U.S. Soldier Adopts a Disabled Iraqi Boy

This is an amazing story of God stirring a U.S. soldier’s heart to adopt a boy with cerebral palsy from Iraq:
Click here to read the article.

Here are some quotes from the story:

Southworth prayed and talked with family and friends. His mother, who had cared for many disabled children, explained the difficulty. She also told him to take one step at a time and let God work. Southworth’s decision was cemented in spring 2004, while he and his comrades watched Mel Gibson’s film, “The Passion of the Christ.” Jesus Christ’s sacrifice moved him. He imagined meeting Christ and Ala’a in heaven, where Ala’a asked: “Baba, why didn’t you ever come back to get me?”

He had no wife or home; he knew nothing of raising a disabled child; he had little money and planned to run for district attorney in his home county. Just as important, Iraqi law prohibits foreigners from adopting Iraqi children. 

Everything seemed to be in place. But when Southworth contacted an immigration attorney, he was told it would be nearly impossible to bring Ala’a to the United States.

Police found Ala’a abandoned on a Baghdad street at around 3 years old. No one knows where he came from. “We crossed political boundaries. We crossed religious boundaries. There was just a massive effort — all on behalf of this little boy who desperately needed people to actually take some action and not just feel sorry for him,” Southworth said.
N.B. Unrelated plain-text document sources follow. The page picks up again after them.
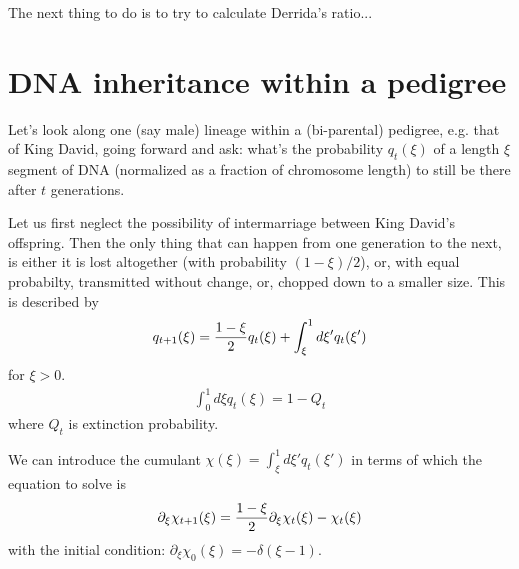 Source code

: \documentclass{article}
\begin{document}
The next thing to do is to try to calculate Derrida's ratio...

\section*{DNA inheritance within a pedigree}
Let's look along one (say male) lineage within a (bi-parental) pedigree, e.g. that of King David, going forward and ask: what's the probability $q_t(\xi)$ of a length $\xi$ segment of DNA (normalized as a fraction of chromosome length) to still be there after $t$ generations. 

Let us first neglect the possibility of intermarriage between King David's offspring. Then the only thing that can happen from one generation to the next, is either it is lost altogether (with probability $(1-\xi)/2$), or, with equal probabilty, transmitted without change, or, chopped down to a smaller size. This is described by
\begin{eqnarray}
q_{t+1}(\xi)={1-\xi \over 2}q_{t}(\xi)+\int_{\xi}^1 d\xi ' q_{t}(\xi ')
\end{eqnarray}
for $\xi >0$.
\begin{eqnarray}
\int_0^1 d{\xi}q_{t}(\xi)=1-Q_{t}
\end{eqnarray}
where $Q_t$ is extinction probability.

We can introduce the cumulant $\chi( \xi )=\int_{\xi}^1 d\xi ' q_{t}(\xi ')$ in terms of which the equation to solve is
\begin{eqnarray}
\partial_{\xi} \chi_{t+1}(\xi)={1-\xi \over 2}\partial_{\xi} \chi_{t}(\xi)-\chi_{t}(\xi )
\end{eqnarray}
with the initial condition: $\partial_{\xi} \chi_0(\xi)=-\delta (\xi-1)$. 
\end{document}
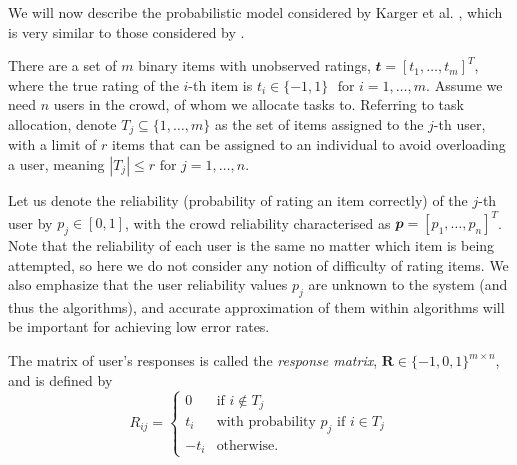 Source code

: \documentclass[12pt]{article}
\numberwithin{equation}{section}
\newcommand*\vecvar[1]{\mathbfit#1}
\newcommand*\matvar[1]{\mathbf#1}
\newcommand*\abs[1]{\left\vert#1\right\vert}
\begin{document}
We will now describe the probabilistic model considered by Karger et al. \cite{KOS13}, which is very similar to those considered by \cite{GKM11,DDK+13}.

There are a set of $m$ binary items with unobserved ratings, $\vecvar{t} = [t_{1},\dots,t_{m}]^{T}$, where the true rating of the $i$-th item is $t_{i} \in \{-1,1\}$ $\text{ for } i=1,\dots,m$. Assume we need $n$ users in the crowd, of whom we allocate tasks to. Referring to task allocation, denote $T_{j} \subseteq \{1,\dots,m\}$ as the set of items assigned to the $j$-th user, with a limit of $r$ items that can be assigned to an individual to avoid overloading a user, meaning $\abs{T_{j}} \le r \text{ for } j=1,\dots,n$.

Let us denote the reliability (probability of rating an item correctly) of the $j$-th user by $p_{j} \in [0,1]$, with the crowd reliability characterised as $\vecvar{p} = [p_{1},\dots,p_{n}]^{T}$. Note that the reliability of each user is the same no matter which item is being attempted, so here we do not consider any notion of difficulty of rating items. We also emphasize that the user reliability values $p_{j}$ are unknown to the system (and thus the algorithms), and accurate approximation of them within algorithms will be important for achieving low error rates.

The matrix of user's responses is called the \textit{response matrix}, $\matvar{R} \in \{-1,0,1\}^{m \times n}$, and is defined by
\begin{equation}
	R_{ij} =
	\begin{cases}
		0 & \text{if } i \not \in T_{j}\\
		t_{i} & \text{with probability }  p_{j} \text{ if } i \in T_{j}\\
		-t_{i} & \text{otherwise}.
	\end{cases}
\end{equation}
\end{document}
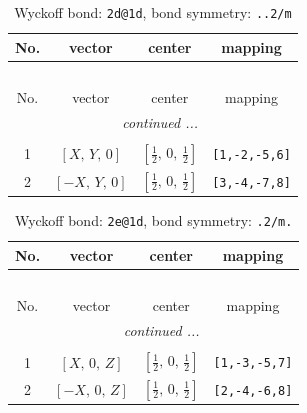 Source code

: \documentclass[fleqn,8pt]{jsarticle}
\begin{document}
\begin{longtable}{cccc}
\caption{Wyckoff bond: {\tt 2d@1d}, bond symmetry: {\tt ..2/m}}
 \\
 \hline \hline
No. & vector & center & mapping \\ \hline \endfirsthead

\multicolumn{3}{l}{\tablename\ \thetable{}} \\
 \hline \hline
No. & vector & center & mapping \\ \hline \endhead

 \hline \hline
\multicolumn{3}{r}{\footnotesize\it continued ...} \\ \endfoot

 \hline \hline
\multicolumn{3}{r}{} \\ \endlastfoot

1 & $\left[ X,\, Y,\, 0 \right]$ & $\left[ \frac{1}{2},\, 0,\, \frac{1}{2} \right]$ & {\tt [1,-2,-5,6]} \\ \hline
2 & $\left[ - X,\, Y,\, 0 \right]$ & $\left[ \frac{1}{2},\, 0,\, \frac{1}{2} \right]$ & {\tt [3,-4,-7,8]} \\
\end{longtable}
\renewcommand{\arraystretch}{1.2}
\begin{longtable}{cccc}
\caption{Wyckoff bond: {\tt 2e@1d}, bond symmetry: {\tt .2/m.}}
 \\
 \hline \hline
No. & vector & center & mapping \\ \hline \endfirsthead

\multicolumn{3}{l}{\tablename\ \thetable{}} \\
 \hline \hline
No. & vector & center & mapping \\ \hline \endhead

 \hline \hline
\multicolumn{3}{r}{\footnotesize\it continued ...} \\ \endfoot

 \hline \hline
\multicolumn{3}{r}{} \\ \endlastfoot

1 & $\left[ X,\, 0,\, Z \right]$ & $\left[ \frac{1}{2},\, 0,\, \frac{1}{2} \right]$ & {\tt [1,-3,-5,7]} \\ \hline
2 & $\left[ - X,\, 0,\, Z \right]$ & $\left[ \frac{1}{2},\, 0,\, \frac{1}{2} \right]$ & {\tt [2,-4,-6,8]} \\
\end{longtable}
\renewcommand{\arraystretch}{1.2}
\end{document}
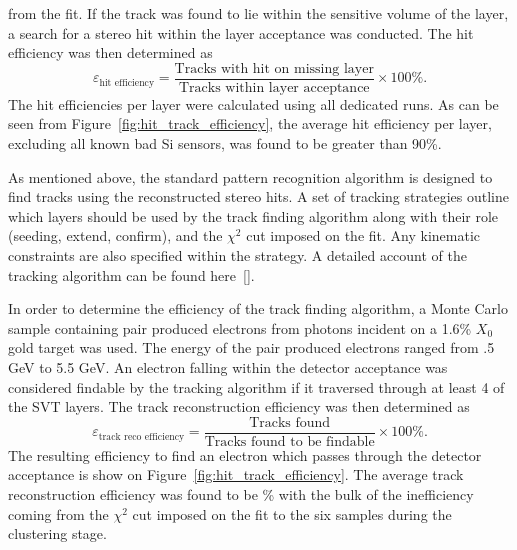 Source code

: from the fit. If the track was found to lie within the sensitive volume
of the layer, a search for a stereo hit within the layer acceptance was 
conducted.  The hit efficiency was then determined as
\[
    \varepsilon_{\mbox{hit efficiency}} = \frac{\mbox{Tracks with hit on missing layer}}
                                            {\mbox{Tracks within layer acceptance}} \times 100 \%.
\]
The hit efficiencies per layer were calculated using all dedicated runs. As 
can be seen from Figure~\ref{fig:hit_track_efficiency}, the average hit efficiency
per layer, excluding all known bad Si sensors, was found to be greater than
90\%.

As mentioned above, the standard pattern recognition algorithm is designed to 
find tracks using the reconstructed stereo hits.  A set of tracking strategies
outline which layers should be used by the track finding algorithm along
with their role (seeding, extend, confirm), and the $\chi^2$ cut imposed 
on the fit. Any kinematic constraints are also specified within the strategy.
A detailed account of the tracking algorithm can be found  here~\ref{}.

In order to determine the efficiency of the track finding algorithm, a Monte
Carlo sample containing pair produced electrons from photons incident on 
a 1.6\% $X_0$ gold target was used.  The energy of the pair produced electrons
ranged from .5 GeV to 5.5 GeV. An electron falling within the detector 
acceptance was considered findable by the tracking algorithm if it 
traversed through at least 4 of the SVT layers. The track reconstruction
efficiency was then determined as
\[
    \varepsilon_{\mbox{track reco efficiency}} = \frac{\mbox{Tracks found}}
                                            {\mbox{Tracks found to be findable}} \times 100 \%.
\]
The resulting efficiency to find an electron which passes through the detector
acceptance is show on Figure~\ref{fig:hit_track_efficiency}. The average track
reconstruction efficiency was found to be \% with the bulk of the inefficiency
coming from the $\chi^2$ cut imposed on the fit to the six samples during
the clustering stage.

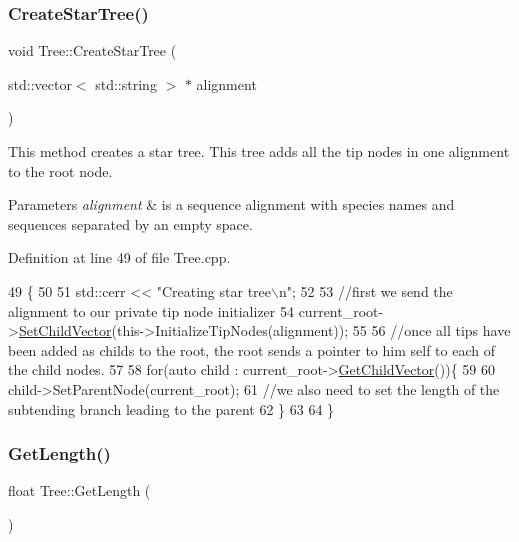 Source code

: \subsubsection{\texorpdfstring{Create\+Star\+Tree()}{CreateStarTree()}}
{\footnotesize\ttfamily void Tree\+::\+Create\+Star\+Tree (\begin{DoxyParamCaption}\item[{std\+::vector$<$ std\+::string $>$ $\ast$}]{alignment }\end{DoxyParamCaption})}

This method creates a star tree. This tree adds all the tip nodes in one alignment to the root node.


\begin{DoxyParams}{Parameters}
{\em alignment} & is a sequence alignment with species names and sequences separated by an empty space. \\
\hline
\end{DoxyParams}


Definition at line 49 of file Tree.\+cpp.


\begin{DoxyCode}
49                                                         \{
50   
51   std::cerr << \textcolor{stringliteral}{"Creating star tree\(\backslash\)n"};
52   
53   \textcolor{comment}{//first we send the alignment to our private tip node initializer}
54   current\_root->\hyperlink{classNode_a7480924f7879b04fe8c787f42ee888fe}{SetChildVector}(this->InitializeTipNodes(alignment));
55   
56   \textcolor{comment}{//once all tips have been added as childs to the root, the root sends a pointer to him self to each of
       the child nodes.}
57   
58   \textcolor{keywordflow}{for}(\textcolor{keyword}{auto} child : current\_root->\hyperlink{classNode_a9b9823315fd95dcd24aac97316de2859}{GetChildVector}())\{
59     
60     child->SetParentNode(current\_root);
61     \textcolor{comment}{//we also need to set the length of the subtending branch leading to the parent}
62   \}
63   
64 \}
\end{DoxyCode}
\mbox{\label{classTree_a5812392cfc9ed68d1fc3713d708a5e8f}} 
\subsubsection{\texorpdfstring{Get\+Length()}{GetLength()}}
{\footnotesize\ttfamily float Tree\+::\+Get\+Length (\begin{DoxyParamCaption}{ }\end{DoxyParamCaption})}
He mailed the packet on Dec. 16, 2004, to the Department of Homeland Security. On New Year’s Eve, his cell phone rang. It was Ala’a. “What are you doing?” Scott asked him. “I was praying,'” Ala’a responded. “Well, what were you praying for?” “I prayed that you would come to take me to America,” Ala’a said. Southworth almost dropped the phone. Ala’a knew nothing of his efforts, and he couldn’t tell him yet for fear that the boy might inadvertently tell the wrong person, upending the delicate process.

But Ala’a — who picked out his own name, which means to be near God — knows he’s where he belongs. Southworth always said Ala’a picked him, not the other way around. They were brought together, Southworth believes, by a “web of miracles.”